Major League Baseball and the MLB Players Association plan to meet again Tuesday after a Monday bargaining session led to the first sliver of progress between the sides since the league locked the players out Dec. 2, sources told ESPN on Monday.
In the face-to-face meeting that lasted about two hours, the union offered a broad proposal in which it dropped its request for age-based free agency and significantly cut the amount of revenue sharing it asked the league to funnel away from small-market teams, according to sources.
The day before the lockout, MLB had asked the union to remove three items from its list of desires: changing the six-year reserve period before free agency, lowering arbitration eligibility to two years and adjusting revenue sharing. When the MLBPA declined to do so, negotiations ended and the league implemented the lockout, the sport’s first work stoppage in more than a quarter century.

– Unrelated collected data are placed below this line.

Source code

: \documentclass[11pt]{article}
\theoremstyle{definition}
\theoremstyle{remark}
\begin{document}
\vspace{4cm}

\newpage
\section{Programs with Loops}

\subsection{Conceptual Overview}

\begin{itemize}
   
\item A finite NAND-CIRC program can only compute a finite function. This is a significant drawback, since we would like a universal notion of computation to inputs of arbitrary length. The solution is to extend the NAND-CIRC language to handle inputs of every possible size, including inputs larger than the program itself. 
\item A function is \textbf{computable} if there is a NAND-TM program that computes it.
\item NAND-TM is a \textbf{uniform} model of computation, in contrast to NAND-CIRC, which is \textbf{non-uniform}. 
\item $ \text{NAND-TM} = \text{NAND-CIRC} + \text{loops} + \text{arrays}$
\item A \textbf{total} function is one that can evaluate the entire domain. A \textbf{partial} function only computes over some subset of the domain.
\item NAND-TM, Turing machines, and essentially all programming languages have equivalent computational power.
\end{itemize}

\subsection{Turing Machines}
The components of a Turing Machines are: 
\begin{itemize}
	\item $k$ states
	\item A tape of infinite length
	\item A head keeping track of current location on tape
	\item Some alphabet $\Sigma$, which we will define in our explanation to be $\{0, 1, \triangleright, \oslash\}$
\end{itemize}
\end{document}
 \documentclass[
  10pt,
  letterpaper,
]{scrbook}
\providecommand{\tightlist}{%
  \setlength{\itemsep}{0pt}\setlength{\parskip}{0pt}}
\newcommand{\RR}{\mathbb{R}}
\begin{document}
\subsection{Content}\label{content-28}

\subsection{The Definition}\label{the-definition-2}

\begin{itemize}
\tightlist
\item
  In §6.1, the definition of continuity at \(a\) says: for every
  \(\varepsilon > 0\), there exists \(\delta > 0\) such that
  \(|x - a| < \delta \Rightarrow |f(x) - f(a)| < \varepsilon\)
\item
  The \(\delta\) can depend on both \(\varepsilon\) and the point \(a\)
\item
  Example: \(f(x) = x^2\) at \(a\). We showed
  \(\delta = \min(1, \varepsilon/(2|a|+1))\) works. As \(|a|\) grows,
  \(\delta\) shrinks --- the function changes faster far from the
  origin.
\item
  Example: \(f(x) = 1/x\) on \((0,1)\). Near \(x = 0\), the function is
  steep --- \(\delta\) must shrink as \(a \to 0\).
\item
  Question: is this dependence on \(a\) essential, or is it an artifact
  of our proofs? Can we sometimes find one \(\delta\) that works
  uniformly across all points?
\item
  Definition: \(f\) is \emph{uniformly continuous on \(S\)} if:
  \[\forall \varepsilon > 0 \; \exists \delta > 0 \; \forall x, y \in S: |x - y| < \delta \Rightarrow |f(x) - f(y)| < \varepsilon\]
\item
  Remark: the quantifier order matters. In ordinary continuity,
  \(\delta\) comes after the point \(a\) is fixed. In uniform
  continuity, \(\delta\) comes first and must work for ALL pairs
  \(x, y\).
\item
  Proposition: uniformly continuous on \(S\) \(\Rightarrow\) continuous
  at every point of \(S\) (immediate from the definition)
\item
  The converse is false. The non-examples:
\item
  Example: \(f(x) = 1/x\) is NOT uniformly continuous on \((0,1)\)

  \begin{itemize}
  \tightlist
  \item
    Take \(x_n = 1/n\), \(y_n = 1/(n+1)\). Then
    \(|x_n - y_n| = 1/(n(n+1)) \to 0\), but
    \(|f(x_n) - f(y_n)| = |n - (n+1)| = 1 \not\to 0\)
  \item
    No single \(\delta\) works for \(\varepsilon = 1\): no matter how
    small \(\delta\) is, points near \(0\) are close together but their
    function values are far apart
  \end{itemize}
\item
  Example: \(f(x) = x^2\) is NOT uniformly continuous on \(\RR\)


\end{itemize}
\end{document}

During Monday’s meeting, the union rejected three MLB proposals from the first post-lockout meeting between the sides 11 days ago, sources said. MLB offered a formula-based salary system for players between two and three years of service time, a draft-pick reward for success by players who started on Opening Day rosters and a slight tweak to a three-team draft lottery.
The players remained steadfast in a number of their positions Monday, sources said, including raising the minimum salary from $570,500 a year to $775,000, bumping the competitive balance tax threshold from $210 million to $245 million and instituting an eight-team draft lottery.
Dropping the request for age-based free agency, which would make some players eligible for free agency before the current six-year standard, helped set the stage for Tuesday’s meeting. The union also cut its request for the league to lessen the transfer revenue from $100 million to $30 million, according to sources.
The small meeting of four people from each party included MLB’s Dan Halem and the MLBPA’s Bruce Meyer, the lead negotiators, as well as longtime reliever and union leader Andrew Miller and Colorado Rockies owner Dick Monfort, who is head of the league’s labor relations committee.
Time is quickly becoming a factor in the negotiations, with spring training set to start in mid-February. While a delay of spring training is unlikely to significantly change the trajectory of talks, the specter of losing regular-season games — which begin March 31 — is expected to play a role.